- EXERCISE DIRECTIONS: Could you please return each line of the data that has the word "specify"?

- DATA SUPPLIED:
***

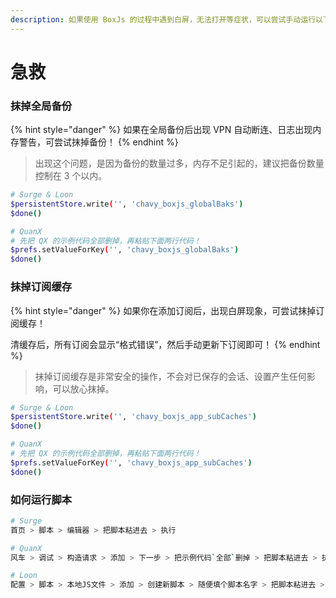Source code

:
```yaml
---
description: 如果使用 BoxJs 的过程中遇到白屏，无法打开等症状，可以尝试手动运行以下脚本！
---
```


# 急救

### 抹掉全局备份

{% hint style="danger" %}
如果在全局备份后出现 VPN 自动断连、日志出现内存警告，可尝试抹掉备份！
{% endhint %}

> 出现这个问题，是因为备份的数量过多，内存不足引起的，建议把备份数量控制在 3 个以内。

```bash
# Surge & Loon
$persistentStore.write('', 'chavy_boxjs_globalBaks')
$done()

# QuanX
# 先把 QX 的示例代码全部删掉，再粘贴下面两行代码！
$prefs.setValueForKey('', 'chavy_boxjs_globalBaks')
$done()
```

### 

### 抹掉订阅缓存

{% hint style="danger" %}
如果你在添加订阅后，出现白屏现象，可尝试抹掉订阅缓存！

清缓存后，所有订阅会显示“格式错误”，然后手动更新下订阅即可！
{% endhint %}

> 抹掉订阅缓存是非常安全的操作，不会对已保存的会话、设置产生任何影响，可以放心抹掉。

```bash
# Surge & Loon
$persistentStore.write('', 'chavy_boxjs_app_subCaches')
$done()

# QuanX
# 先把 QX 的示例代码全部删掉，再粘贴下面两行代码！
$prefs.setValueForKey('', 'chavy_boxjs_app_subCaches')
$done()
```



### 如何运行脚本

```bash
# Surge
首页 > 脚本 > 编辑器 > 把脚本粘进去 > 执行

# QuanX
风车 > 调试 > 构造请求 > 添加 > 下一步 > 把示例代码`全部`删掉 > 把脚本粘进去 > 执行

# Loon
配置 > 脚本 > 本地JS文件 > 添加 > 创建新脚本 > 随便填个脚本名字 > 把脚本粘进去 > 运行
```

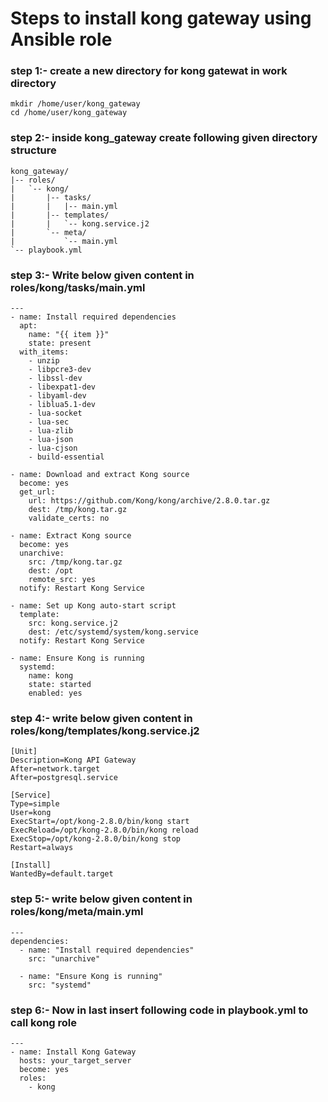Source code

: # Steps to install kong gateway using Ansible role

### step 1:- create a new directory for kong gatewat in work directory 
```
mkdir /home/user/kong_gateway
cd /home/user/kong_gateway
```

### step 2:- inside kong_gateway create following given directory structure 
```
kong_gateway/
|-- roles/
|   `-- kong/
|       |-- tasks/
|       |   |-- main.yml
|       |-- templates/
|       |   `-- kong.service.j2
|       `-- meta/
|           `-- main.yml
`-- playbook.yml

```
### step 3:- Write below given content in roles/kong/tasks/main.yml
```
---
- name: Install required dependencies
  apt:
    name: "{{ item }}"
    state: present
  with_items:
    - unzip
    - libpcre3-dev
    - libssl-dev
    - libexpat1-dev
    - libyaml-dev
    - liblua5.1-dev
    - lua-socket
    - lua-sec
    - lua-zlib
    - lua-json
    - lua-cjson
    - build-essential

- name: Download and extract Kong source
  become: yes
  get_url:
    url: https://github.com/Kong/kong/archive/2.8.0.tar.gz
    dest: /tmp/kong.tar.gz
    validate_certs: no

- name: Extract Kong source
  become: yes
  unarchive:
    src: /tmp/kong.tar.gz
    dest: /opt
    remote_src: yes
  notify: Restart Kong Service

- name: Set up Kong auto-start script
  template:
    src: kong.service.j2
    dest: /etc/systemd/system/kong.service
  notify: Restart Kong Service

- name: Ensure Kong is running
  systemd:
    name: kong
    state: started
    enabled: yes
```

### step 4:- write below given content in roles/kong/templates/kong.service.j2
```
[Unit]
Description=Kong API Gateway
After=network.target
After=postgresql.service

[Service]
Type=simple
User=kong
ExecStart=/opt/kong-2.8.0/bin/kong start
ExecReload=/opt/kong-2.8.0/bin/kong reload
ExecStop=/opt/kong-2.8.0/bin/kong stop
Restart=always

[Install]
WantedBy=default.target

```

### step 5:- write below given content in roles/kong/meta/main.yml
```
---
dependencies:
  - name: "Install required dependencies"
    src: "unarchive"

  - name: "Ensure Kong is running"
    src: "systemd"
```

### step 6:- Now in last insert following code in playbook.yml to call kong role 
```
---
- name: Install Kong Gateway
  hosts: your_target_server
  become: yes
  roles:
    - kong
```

***

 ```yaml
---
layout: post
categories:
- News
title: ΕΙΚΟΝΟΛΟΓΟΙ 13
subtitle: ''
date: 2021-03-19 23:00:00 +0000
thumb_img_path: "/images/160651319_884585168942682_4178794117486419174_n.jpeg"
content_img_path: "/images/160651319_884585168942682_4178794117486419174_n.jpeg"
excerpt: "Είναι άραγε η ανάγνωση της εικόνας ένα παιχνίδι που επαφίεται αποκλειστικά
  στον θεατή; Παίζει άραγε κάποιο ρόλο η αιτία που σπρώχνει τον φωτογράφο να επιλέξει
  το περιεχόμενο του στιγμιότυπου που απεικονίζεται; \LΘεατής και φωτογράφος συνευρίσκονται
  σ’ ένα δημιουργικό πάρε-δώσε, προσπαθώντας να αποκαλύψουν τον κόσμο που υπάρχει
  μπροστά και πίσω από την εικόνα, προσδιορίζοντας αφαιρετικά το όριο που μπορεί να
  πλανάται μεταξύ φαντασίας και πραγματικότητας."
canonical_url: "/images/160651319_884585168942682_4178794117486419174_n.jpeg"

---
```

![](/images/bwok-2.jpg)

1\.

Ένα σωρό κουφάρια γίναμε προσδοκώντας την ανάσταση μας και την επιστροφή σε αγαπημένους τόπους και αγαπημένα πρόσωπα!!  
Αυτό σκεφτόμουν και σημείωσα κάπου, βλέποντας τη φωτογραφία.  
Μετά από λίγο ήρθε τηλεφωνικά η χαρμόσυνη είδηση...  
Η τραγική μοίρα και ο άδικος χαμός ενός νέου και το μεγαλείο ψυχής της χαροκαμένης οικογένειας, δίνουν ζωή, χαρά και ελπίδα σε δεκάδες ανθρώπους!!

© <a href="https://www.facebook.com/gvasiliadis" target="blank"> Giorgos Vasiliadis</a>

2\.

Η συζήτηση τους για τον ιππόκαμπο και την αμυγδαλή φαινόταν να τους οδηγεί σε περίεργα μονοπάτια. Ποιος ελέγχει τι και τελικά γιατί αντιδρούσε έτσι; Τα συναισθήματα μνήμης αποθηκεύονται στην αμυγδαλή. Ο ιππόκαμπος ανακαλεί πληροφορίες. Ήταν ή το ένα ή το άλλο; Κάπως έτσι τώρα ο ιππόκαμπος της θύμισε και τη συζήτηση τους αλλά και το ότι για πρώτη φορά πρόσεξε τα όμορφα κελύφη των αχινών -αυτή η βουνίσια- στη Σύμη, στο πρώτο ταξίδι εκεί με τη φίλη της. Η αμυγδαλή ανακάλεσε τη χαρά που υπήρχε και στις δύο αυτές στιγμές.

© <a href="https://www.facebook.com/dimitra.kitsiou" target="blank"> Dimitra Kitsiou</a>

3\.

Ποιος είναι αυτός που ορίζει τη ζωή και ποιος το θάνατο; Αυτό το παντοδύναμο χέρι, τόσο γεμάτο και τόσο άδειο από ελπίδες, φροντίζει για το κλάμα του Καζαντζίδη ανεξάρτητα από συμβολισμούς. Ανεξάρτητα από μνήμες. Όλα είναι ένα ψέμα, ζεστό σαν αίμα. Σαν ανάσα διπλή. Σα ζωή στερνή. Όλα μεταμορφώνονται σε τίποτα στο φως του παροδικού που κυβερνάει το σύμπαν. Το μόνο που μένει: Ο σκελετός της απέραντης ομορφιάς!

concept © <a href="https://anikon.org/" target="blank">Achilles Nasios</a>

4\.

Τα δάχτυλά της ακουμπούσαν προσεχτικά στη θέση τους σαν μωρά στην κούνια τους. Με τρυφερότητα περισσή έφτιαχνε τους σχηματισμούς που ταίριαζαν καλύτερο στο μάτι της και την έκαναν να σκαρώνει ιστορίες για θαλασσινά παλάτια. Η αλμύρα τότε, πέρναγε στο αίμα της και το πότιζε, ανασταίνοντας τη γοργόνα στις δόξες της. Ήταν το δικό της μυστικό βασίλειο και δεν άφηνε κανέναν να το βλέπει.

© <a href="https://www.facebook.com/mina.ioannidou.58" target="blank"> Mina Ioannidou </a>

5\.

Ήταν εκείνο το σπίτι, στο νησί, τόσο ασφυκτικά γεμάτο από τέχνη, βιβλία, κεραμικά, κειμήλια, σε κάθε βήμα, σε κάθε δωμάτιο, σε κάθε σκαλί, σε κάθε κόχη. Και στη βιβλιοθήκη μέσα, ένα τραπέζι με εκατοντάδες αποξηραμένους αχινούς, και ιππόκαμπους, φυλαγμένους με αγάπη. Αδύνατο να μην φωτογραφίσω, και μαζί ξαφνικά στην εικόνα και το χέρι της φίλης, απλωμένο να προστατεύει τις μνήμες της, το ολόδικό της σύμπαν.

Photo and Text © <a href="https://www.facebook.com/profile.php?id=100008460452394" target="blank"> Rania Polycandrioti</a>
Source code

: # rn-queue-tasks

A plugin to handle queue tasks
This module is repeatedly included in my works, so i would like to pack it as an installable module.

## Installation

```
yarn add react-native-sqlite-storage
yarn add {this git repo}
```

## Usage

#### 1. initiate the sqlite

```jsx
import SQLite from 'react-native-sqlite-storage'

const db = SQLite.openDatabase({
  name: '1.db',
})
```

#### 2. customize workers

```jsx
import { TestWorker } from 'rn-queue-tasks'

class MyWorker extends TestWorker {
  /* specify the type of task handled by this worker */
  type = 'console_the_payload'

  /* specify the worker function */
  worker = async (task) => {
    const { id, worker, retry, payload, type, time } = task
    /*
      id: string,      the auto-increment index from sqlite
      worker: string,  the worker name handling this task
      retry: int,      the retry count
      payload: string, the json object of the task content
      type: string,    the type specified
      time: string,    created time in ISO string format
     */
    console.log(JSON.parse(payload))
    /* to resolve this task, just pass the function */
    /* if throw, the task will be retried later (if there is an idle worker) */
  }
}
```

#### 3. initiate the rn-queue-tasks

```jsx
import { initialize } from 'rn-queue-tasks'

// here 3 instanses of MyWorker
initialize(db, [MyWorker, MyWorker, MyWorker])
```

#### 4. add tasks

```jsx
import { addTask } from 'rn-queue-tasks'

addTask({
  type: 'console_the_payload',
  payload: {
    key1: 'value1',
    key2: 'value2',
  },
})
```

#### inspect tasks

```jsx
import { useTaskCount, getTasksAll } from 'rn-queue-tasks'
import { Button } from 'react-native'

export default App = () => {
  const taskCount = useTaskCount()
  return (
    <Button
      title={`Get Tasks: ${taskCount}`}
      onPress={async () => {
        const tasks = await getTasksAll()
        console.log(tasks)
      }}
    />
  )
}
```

***

- RESPONSE TO THE TASK:
  /* specify the type of task handled by this worker */
  /* specify the worker function */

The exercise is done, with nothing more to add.